Instructions for the task :: Copy every entry word for word, but skip the pictures.

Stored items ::
********
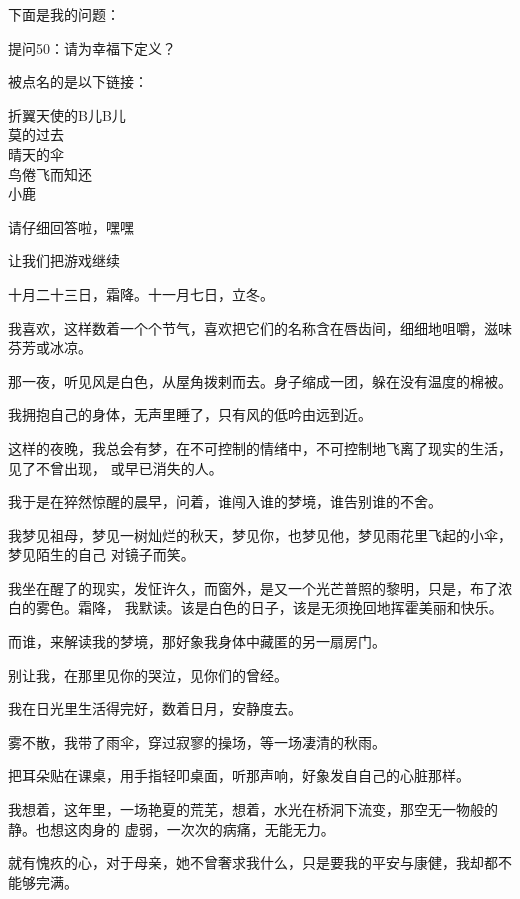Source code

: 		\vspace{2em}
		下面是我的问题：\par
		提问50：请为幸福下定义？

		\vspace{1em}
		被点名的是以下链接：

		\longpoem{}{}{}
			折翼天使的B儿B儿 \\
			莫的过去 \\
			晴天的伞 \\
			鸟倦飞而知还 \\
			小鹿
		\endlongpoem

		请仔细回答啦，嘿嘿


		让我们把游戏继续

	\endwriting



		十月二十三日，霜降。十一月七日，立冬。

		我喜欢，这样数着一个个节气，喜欢把它们的名称含在唇齿间，细细地咀嚼，滋味芬芳或冰凉。

		那一夜，听见风是白色，从屋角拨剌而去。身子缩成一团，躲在没有温度的棉被。

		我拥抱自己的身体，无声里睡了，只有风的低吟由远到近。

		这样的夜晚，我总会有梦，在不可控制的情绪中，不可控制地飞离了现实的生活，见了不曾出现，
	或早已消失的人。

		我于是在猝然惊醒的晨早，问着，谁闯入谁的梦境，谁告别谁的不舍。

		我梦见祖母，梦见一树灿烂的秋天，梦见你，也梦见他，梦见雨花里飞起的小伞，梦见陌生的自己
	对镜子而笑。

		我坐在醒了的现实，发怔许久，而窗外，是又一个光芒普照的黎明，只是，布了浓白的雾色。霜降，
	我默读。该是白色的日子，该是无须挽回地挥霍美丽和快乐。


		而谁，来解读我的梦境，那好象我身体中藏匿的另一扇房门。

		别让我，在那里见你的哭泣，见你们的曾经。


		我在日光里生活得完好，数着日月，安静度去。


		雾不散，我带了雨伞，穿过寂寥的操场，等一场凄清的秋雨。

		把耳朵贴在课桌，用手指轻叩桌面，听那声响，好象发自自己的心脏那样。


		我想着，这年里，一场艳夏的荒芜，想着，水光在桥洞下流变，那空无一物般的静。也想这肉身的
	虚弱，一次次的病痛，无能无力。


		就有愧疚的心，对于母亲，她不曾奢求我什么，只是要我的平安与康健，我却都不能够完满。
********
Answer space ::
Source code

: 		\vspace{2em}
		下面是我的问题：\par
		提问50：请为幸福下定义？

		\vspace{1em}
		被点名的是以下链接：

		\longpoem{}{}{}
			折翼天使的B儿B儿 \\
			莫的过去 \\
			晴天的伞 \\
			鸟倦飞而知还 \\
			小鹿
		\endlongpoem

		请仔细回答啦，嘿嘿


		让我们把游戏继续

	\endwriting



		十月二十三日，霜降。十一月七日，立冬。

		我喜欢，这样数着一个个节气，喜欢把它们的名称含在唇齿间，细细地咀嚼，滋味芬芳或冰凉。

		那一夜，听见风是白色，从屋角拨剌而去。身子缩成一团，躲在没有温度的棉被。

		我拥抱自己的身体，无声里睡了，只有风的低吟由远到近。

		这样的夜晚，我总会有梦，在不可控制的情绪中，不可控制地飞离了现实的生活，见了不曾出现，
	或早已消失的人。

		我于是在猝然惊醒的晨早，问着，谁闯入谁的梦境，谁告别谁的不舍。

		我梦见祖母，梦见一树灿烂的秋天，梦见你，也梦见他，梦见雨花里飞起的小伞，梦见陌生的自己
	对镜子而笑。

		我坐在醒了的现实，发怔许久，而窗外，是又一个光芒普照的黎明，只是，布了浓白的雾色。霜降，
	我默读。该是白色的日子，该是无须挽回地挥霍美丽和快乐。


		而谁，来解读我的梦境，那好象我身体中藏匿的另一扇房门。

		别让我，在那里见你的哭泣，见你们的曾经。


		我在日光里生活得完好，数着日月，安静度去。


		雾不散，我带了雨伞，穿过寂寥的操场，等一场凄清的秋雨。

		把耳朵贴在课桌，用手指轻叩桌面，听那声响，好象发自自己的心脏那样。


		我想着，这年里，一场艳夏的荒芜，想着，水光在桥洞下流变，那空无一物般的静。也想这肉身的
	虚弱，一次次的病痛，无能无力。


		就有愧疚的心，对于母亲，她不曾奢求我什么，只是要我的平安与康健，我却都不能够完满。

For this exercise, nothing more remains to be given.